◆ What this task involves: Under this line are records; the part from the line containing "below dee 'AddEventHandler'" through the line containing "tag, the owner" should be repeated exactly. Please exclude pictures.

(Material provided begins)

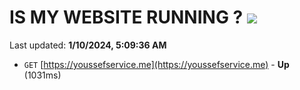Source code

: # IS MY WEBSITE RUNNING ? [![](https://img.shields.io/static/v1?label=Sponsor&message=%E2%9D%A4&logo=GitHub&color=%23fe8e86)](https://github.com/sponsors/<username>)

Last updated: **1/10/2024, 5:09:36 AM**

- `GET` [https://youssefservice.me](https://youssefservice.me) - **Up** (1031ms)
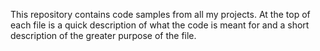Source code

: This repository contains code samples from all my projects. At the top
of each file is a quick description of what the code is meant for and
a short description of the greater purpose of the file.

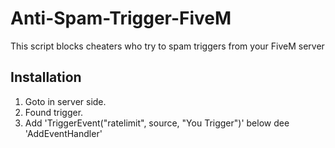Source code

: # Anti-Spam-Trigger-FiveM
This script blocks cheaters who try to spam triggers from your FiveM server

## Installation

1. Goto in server side.
2. Found trigger.
3. Add 'TriggerEvent("ratelimit", source, "You Trigger")' below dee 'AddEventHandler'
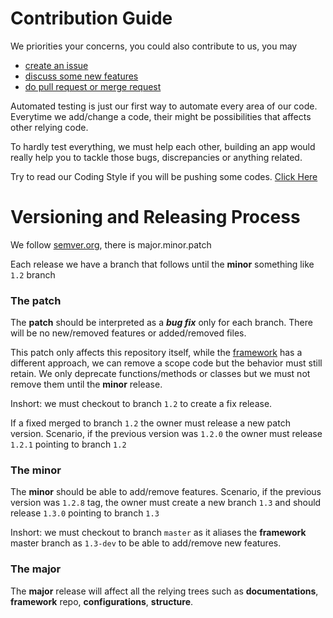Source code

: # Contribution Guide

We priorities your concerns, you could also contribute to us, you may
- [create an issue](https://github.com/phalconslayer/framework/issues/new)
- [discuss some new features](https://phalconslayer.readme.io/discuss-new)
- [do pull request or merge request](https://github.com/phalconslayer/framework/pulls)

Automated testing is just our first way to automate every area of our code. Everytime we add/change a code, their might be possibilities that affects other relying code.

To hardly test everything, we must help each other, building an app would really help you to tackle those bugs, discrepancies or anything related.

Try to read our Coding Style if you will be pushing some codes. [Click Here](https://phalconslayer.readme.io/docs/misc-coding-style)

# Versioning and Releasing Process

We follow [semver.org](http://semver.org), there is major.minor.patch

Each release we have a branch that follows until the **minor** something like ``1.2`` branch

### The patch

The **patch** should be interpreted as a ***bug fix*** only for each branch. There will be no new/removed features or added/removed files.

This patch only affects this repository itself, while the [framework](https://github.com/phalconslayer/framework) has a different approach, we can remove a scope code but the behavior must still retain. We only deprecate functions/methods or classes but we must not remove them until the **minor** release.

Inshort: we must checkout to branch ``1.2`` to create a fix release.

If a fixed merged to branch ``1.2`` the owner must release a new patch version.
Scenario, if the previous version was ``1.2.0`` the owner must release ``1.2.1`` pointing to branch ``1.2``

### The minor

The **minor** should be able to add/remove features.
Scenario, if the previous version was ``1.2.8`` tag, the owner must create a new branch ``1.3`` and should release ``1.3.0`` pointing to branch ``1.3``

Inshort: we must checkout to branch ``master`` as it aliases the **framework** master branch as ``1.3-dev`` to be able to add/remove new features.

### The major

The **major** release will affect all the relying trees such as **documentations**, **framework** repo, **configurations**, **structure**.

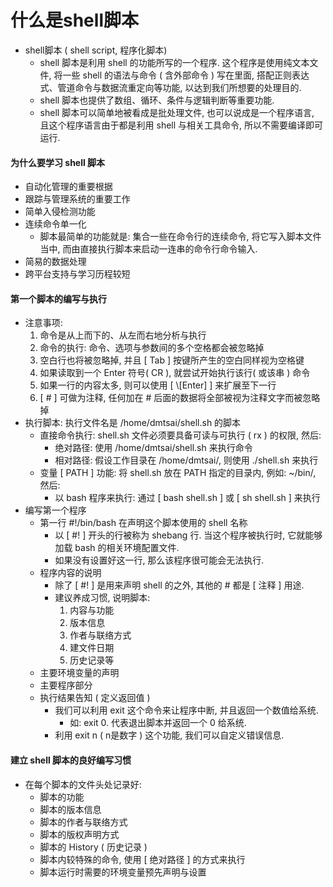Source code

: # 什么是shell脚本

- shell脚本 ( shell script, 程序化脚本)
  - shell 脚本是利用 shell 的功能所写的一个程序. 这个程序是使用纯文本文件, 将一些 shell 的语法与命令 ( 含外部命令 ) 写在里面, 搭配正则表达式、管道命令与数据流重定向等功能, 以达到我们所想要的处理目的.
  - shell 脚本也提供了数组、循环、条件与逻辑判断等重要功能.
  - shell 脚本可以简单地被看成是批处理文件, 也可以说成是一个程序语言, 且这个程序语言由于都是利用 shell 与相关工具命令, 所以不需要编译即可运行.

#### 为什么要学习 shell 脚本

- 自动化管理的重要根据
- 跟踪与管理系统的重要工作
- 简单入侵检测功能
- 连续命令单一化
  - 脚本最简单的功能就是: 集合一些在命令行的连续命令, 将它写入脚本文件当中, 而由直接执行脚本来启动一连串的命令行命令输入.
- 简易的数据处理
- 跨平台支持与学习历程较短

#### 第一个脚本的编写与执行

- 注意事项:
  1. 命令是从上而下的、从左而右地分析与执行
  2. 命令的执行: 命令、选项与参数间的多个空格都会被忽略掉
  3. 空白行也将被忽略掉, 并且 [ Tab ] 按键所产生的空白同样视为空格键
  4. 如果读取到一个 Enter 符号( CR ), 就尝试开始执行该行( 或该串 ) 命令
  5. 如果一行的内容太多, 则可以使用 [ \\[Enter] ] 来扩展至下一行
  6. [ # ] 可做为注释, 任何加在 # 后面的数据将全部被视为注释文字而被忽略掉
- 执行脚本: 执行文件名是 /home/dmtsai/shell.sh 的脚本
  - 直接命令执行: shell.sh 文件必须要具备可读与可执行 ( rx ) 的权限, 然后:
    - 绝对路径: 使用 /home/dmtsai/shell.sh 来执行命令
    - 相对路径: 假设工作目录在 /home/dmtsai/, 则使用 ./shell.sh 来执行
  - 变量 [ PATH ] 功能: 将 shell.sh 放在 PATH 指定的目录内, 例如: ~/bin/, 然后:
    - 以 bash 程序来执行: 通过 [ bash shell.sh ] 或 [ sh shell.sh ] 来执行
- 编写第一个程序
  - 第一行 #!/bin/bash 在声明这个脚本使用的 shell 名称
    - 以 [ #! ] 开头的行被称为 shebang 行. 当这个程序被执行时, 它就能够加载 bash 的相关环境配置文件.
    - 如果没有设置好这一行, 那么该程序很可能会无法执行.
  - 程序内容的说明
    - 除了 [ #! ] 是用来声明 shell 的之外, 其他的 # 都是 [ 注释 ] 用途.
    - 建议养成习惯, 说明脚本:
      1. 内容与功能
      2. 版本信息
      3. 作者与联络方式
      4. 建文件日期
      5. 历史记录等
  - 主要环境变量的声明
  - 主要程序部分
  - 执行结果告知 ( 定义返回值 )
    - 我们可以利用 exit 这个命令来让程序中断, 并且返回一个数值给系统.
      - 如: exit 0. 代表退出脚本并返回一个 0 给系统.
    - 利用 exit n ( n是数字 ) 这个功能, 我们可以自定义错误信息.

#### 建立 shell 脚本的良好编写习惯

- 在每个脚本的文件头处记录好:
  - 脚本的功能
  - 脚本的版本信息
  - 脚本的作者与联络方式
  - 脚本的版权声明方式
  - 脚本的 History ( 历史记录 )
  - 脚本内较特殊的命令, 使用 [ 绝对路径 ] 的方式来执行
  - 脚本运行时需要的环境变量预先声明与设置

(Material provided ends)

◆ Answer box:
3. Add 'TriggerEvent("ratelimit", source, "You Trigger")' below dee 'AddEventHandler'
Source code

: # Contribution Guide

We priorities your concerns, you could also contribute to us, you may
- [create an issue](https://github.com/phalconslayer/framework/issues/new)
- [discuss some new features](https://phalconslayer.readme.io/discuss-new)
- [do pull request or merge request](https://github.com/phalconslayer/framework/pulls)

Automated testing is just our first way to automate every area of our code. Everytime we add/change a code, their might be possibilities that affects other relying code.

To hardly test everything, we must help each other, building an app would really help you to tackle those bugs, discrepancies or anything related.

Try to read our Coding Style if you will be pushing some codes. [Click Here](https://phalconslayer.readme.io/docs/misc-coding-style)

# Versioning and Releasing Process

We follow [semver.org](http://semver.org), there is major.minor.patch

Each release we have a branch that follows until the **minor** something like ``1.2`` branch

### The patch

The **patch** should be interpreted as a ***bug fix*** only for each branch. There will be no new/removed features or added/removed files.

This patch only affects this repository itself, while the [framework](https://github.com/phalconslayer/framework) has a different approach, we can remove a scope code but the behavior must still retain. We only deprecate functions/methods or classes but we must not remove them until the **minor** release.

Inshort: we must checkout to branch ``1.2`` to create a fix release.

If a fixed merged to branch ``1.2`` the owner must release a new patch version.
Scenario, if the previous version was ``1.2.0`` the owner must release ``1.2.1`` pointing to branch ``1.2``

### The minor

The **minor** should be able to add/remove features.
Scenario, if the previous version was ``1.2.8`` tag, the owner must create a new branch ``1.3`` and should release ``1.3.0`` pointing to branch ``1.3``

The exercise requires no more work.